- [Directions]
Using the listing below, please gather every line containing the word "enteros".

- [Dataset entries]
..........

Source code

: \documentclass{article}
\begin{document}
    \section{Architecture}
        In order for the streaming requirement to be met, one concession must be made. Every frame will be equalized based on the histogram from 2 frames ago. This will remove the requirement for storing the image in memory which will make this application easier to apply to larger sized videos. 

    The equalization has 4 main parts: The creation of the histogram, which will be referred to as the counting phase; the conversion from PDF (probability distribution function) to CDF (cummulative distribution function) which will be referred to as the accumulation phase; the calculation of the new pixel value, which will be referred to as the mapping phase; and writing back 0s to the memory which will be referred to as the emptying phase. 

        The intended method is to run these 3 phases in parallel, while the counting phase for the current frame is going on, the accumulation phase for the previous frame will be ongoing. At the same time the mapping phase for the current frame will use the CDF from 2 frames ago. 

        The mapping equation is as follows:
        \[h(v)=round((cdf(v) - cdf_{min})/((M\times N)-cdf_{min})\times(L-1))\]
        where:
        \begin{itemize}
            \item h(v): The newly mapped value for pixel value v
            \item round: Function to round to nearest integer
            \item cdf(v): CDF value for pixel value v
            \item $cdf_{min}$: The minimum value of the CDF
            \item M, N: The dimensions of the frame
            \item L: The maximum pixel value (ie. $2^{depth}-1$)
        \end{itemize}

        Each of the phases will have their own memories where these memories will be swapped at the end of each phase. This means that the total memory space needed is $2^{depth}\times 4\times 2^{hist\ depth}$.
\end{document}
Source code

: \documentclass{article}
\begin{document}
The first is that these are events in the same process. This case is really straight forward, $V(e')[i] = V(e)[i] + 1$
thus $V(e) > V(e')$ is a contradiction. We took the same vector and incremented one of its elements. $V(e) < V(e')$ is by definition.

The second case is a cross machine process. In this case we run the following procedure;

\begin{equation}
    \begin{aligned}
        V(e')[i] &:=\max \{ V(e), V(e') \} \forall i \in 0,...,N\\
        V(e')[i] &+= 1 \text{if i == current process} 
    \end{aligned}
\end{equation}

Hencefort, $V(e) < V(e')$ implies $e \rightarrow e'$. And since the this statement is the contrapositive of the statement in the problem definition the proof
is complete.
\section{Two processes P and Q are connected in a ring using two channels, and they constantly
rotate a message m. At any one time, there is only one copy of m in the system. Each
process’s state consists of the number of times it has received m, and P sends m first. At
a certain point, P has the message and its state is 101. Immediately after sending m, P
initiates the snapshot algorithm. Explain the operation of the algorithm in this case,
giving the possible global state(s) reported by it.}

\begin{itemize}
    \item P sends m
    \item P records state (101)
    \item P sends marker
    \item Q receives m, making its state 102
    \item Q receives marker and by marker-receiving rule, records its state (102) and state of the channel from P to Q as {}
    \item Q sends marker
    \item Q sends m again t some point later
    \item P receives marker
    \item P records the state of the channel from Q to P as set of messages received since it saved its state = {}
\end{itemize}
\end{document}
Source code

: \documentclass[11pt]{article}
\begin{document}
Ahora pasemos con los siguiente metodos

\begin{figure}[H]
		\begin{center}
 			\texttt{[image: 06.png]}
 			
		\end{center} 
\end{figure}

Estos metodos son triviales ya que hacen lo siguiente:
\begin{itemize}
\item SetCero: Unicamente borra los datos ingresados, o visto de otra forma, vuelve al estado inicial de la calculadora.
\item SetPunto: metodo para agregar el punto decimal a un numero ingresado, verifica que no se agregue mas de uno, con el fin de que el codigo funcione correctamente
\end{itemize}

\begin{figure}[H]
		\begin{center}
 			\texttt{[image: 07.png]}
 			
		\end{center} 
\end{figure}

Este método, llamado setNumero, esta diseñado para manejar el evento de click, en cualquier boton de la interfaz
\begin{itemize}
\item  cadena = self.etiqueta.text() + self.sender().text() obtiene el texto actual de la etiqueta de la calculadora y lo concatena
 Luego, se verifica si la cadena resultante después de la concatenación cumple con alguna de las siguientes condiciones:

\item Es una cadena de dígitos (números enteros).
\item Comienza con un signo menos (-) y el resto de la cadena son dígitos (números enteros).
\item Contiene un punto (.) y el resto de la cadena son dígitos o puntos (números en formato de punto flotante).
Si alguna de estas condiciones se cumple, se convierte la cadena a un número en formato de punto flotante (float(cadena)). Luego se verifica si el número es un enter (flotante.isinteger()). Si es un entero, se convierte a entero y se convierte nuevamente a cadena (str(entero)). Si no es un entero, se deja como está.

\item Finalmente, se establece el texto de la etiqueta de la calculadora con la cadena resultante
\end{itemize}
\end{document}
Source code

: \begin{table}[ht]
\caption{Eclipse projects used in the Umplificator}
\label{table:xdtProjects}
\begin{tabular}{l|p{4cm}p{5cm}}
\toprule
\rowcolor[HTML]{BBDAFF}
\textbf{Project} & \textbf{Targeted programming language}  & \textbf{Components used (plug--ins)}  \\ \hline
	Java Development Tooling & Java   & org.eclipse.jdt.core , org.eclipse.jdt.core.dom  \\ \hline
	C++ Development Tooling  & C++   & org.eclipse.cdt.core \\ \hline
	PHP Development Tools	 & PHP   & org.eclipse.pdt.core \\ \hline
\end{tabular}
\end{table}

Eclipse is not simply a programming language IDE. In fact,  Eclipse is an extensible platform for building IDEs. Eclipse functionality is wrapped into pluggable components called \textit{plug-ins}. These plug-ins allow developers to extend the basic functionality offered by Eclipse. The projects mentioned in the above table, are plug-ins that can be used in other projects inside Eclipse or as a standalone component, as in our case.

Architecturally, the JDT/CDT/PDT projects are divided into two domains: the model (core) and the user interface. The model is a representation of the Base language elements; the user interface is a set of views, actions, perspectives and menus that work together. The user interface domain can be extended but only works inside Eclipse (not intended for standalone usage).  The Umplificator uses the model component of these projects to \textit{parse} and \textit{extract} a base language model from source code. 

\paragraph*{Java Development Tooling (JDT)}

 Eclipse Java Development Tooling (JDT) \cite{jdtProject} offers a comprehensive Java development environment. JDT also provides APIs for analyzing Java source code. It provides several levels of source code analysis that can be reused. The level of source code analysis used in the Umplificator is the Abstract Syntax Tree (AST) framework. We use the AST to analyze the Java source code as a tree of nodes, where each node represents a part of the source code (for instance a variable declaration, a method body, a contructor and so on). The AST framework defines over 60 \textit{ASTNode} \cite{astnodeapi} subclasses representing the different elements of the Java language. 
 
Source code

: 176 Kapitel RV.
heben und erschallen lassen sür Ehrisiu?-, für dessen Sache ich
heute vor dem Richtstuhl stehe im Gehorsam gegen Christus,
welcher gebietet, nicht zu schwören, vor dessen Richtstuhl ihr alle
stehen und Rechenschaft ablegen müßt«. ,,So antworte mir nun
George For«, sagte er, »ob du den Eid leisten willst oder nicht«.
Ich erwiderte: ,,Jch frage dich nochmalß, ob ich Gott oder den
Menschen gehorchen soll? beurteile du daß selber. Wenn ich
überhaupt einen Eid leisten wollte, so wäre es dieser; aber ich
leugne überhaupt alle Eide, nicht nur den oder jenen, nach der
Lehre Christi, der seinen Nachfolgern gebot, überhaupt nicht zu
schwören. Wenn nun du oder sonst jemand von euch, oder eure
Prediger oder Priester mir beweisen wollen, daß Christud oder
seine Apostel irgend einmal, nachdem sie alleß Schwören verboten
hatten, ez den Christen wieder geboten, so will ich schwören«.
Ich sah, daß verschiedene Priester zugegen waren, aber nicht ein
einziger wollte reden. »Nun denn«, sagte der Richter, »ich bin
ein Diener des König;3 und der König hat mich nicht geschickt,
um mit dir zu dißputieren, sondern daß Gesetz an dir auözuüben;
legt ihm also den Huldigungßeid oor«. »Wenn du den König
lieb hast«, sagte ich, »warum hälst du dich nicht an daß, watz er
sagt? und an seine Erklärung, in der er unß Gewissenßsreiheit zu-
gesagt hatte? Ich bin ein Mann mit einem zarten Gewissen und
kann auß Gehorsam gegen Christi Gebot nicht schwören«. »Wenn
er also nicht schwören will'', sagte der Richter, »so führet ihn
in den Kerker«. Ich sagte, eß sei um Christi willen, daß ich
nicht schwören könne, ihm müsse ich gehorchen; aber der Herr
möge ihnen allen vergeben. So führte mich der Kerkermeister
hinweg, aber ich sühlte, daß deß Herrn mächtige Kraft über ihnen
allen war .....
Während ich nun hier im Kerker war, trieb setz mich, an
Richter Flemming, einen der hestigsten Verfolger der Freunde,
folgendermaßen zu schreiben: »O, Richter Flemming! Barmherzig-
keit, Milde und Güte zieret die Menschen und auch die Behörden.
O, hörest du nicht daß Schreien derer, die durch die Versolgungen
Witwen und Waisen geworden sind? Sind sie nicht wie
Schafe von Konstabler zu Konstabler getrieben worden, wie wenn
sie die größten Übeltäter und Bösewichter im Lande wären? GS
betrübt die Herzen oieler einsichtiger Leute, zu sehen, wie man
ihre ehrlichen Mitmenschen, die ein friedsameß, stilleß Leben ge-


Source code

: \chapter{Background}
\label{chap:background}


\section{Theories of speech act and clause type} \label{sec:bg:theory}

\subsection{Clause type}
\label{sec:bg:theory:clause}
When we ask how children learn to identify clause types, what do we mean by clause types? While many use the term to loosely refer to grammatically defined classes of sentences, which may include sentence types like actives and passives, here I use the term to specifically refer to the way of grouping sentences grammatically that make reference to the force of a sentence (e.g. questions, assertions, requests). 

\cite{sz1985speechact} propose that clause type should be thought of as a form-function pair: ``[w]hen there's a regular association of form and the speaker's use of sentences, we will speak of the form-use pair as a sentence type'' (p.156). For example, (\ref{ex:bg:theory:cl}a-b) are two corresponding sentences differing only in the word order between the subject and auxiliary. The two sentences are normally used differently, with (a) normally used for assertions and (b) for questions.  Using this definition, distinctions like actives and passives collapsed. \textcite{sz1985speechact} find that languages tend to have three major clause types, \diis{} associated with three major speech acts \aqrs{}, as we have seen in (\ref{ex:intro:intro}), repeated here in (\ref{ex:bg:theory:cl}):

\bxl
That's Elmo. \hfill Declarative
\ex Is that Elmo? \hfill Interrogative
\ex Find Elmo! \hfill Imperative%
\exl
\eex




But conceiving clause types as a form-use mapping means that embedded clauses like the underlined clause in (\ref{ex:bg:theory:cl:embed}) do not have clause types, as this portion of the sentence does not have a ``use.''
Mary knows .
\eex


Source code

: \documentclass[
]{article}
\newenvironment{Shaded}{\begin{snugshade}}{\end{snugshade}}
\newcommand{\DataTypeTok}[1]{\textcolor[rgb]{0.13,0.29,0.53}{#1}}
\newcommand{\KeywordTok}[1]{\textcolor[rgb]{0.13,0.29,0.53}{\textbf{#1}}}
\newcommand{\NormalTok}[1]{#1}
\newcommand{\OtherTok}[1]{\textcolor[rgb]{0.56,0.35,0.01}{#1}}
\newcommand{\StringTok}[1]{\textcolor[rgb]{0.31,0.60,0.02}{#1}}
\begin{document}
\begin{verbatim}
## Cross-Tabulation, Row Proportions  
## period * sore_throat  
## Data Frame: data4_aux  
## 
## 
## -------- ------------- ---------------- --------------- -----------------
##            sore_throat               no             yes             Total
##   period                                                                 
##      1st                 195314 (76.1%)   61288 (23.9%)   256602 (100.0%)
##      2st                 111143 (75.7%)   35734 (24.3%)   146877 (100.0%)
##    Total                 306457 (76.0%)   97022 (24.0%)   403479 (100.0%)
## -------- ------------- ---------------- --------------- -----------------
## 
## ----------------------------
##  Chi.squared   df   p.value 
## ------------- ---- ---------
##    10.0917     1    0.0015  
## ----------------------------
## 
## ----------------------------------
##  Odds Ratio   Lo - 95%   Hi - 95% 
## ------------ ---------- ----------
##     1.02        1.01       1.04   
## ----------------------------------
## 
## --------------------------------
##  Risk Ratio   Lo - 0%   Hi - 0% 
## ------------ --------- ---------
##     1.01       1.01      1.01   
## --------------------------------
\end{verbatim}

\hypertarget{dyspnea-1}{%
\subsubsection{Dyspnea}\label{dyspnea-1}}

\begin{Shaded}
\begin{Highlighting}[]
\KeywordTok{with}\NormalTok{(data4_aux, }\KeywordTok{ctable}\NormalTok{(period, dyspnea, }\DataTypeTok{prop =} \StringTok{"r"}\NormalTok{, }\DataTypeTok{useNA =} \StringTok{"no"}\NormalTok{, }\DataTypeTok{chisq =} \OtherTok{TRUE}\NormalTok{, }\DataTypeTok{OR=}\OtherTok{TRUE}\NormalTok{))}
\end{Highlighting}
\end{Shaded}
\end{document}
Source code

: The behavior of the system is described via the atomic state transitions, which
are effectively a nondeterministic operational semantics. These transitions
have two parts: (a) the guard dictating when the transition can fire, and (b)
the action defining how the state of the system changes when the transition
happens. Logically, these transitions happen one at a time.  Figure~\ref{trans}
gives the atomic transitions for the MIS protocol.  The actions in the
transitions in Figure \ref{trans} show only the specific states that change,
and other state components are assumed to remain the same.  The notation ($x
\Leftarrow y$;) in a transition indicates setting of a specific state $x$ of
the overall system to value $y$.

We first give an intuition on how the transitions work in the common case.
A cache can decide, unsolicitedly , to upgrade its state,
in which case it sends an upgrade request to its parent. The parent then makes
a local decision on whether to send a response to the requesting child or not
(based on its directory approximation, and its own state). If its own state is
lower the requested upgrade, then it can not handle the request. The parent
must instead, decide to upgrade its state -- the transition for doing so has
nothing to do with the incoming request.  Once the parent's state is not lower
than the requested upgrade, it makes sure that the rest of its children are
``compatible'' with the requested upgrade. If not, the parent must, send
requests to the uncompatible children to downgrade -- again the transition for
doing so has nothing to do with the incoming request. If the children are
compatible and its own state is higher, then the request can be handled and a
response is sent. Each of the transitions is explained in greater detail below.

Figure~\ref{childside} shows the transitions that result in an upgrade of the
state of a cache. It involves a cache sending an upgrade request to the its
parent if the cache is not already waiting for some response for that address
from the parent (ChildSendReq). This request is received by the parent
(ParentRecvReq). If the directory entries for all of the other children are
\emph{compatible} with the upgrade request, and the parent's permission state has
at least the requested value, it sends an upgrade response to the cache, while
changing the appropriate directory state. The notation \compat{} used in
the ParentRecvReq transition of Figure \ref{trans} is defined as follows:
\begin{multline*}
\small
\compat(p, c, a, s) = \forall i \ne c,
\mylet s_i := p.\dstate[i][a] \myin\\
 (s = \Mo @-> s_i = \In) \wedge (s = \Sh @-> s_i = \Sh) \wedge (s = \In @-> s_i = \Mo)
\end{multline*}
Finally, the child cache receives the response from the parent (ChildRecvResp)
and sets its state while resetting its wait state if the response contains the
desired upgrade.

..........

- [Exercise answer]
\item Es una cadena de dígitos (números enteros).
\item Comienza con un signo menos (-) y el resto de la cadena son dígitos (números enteros).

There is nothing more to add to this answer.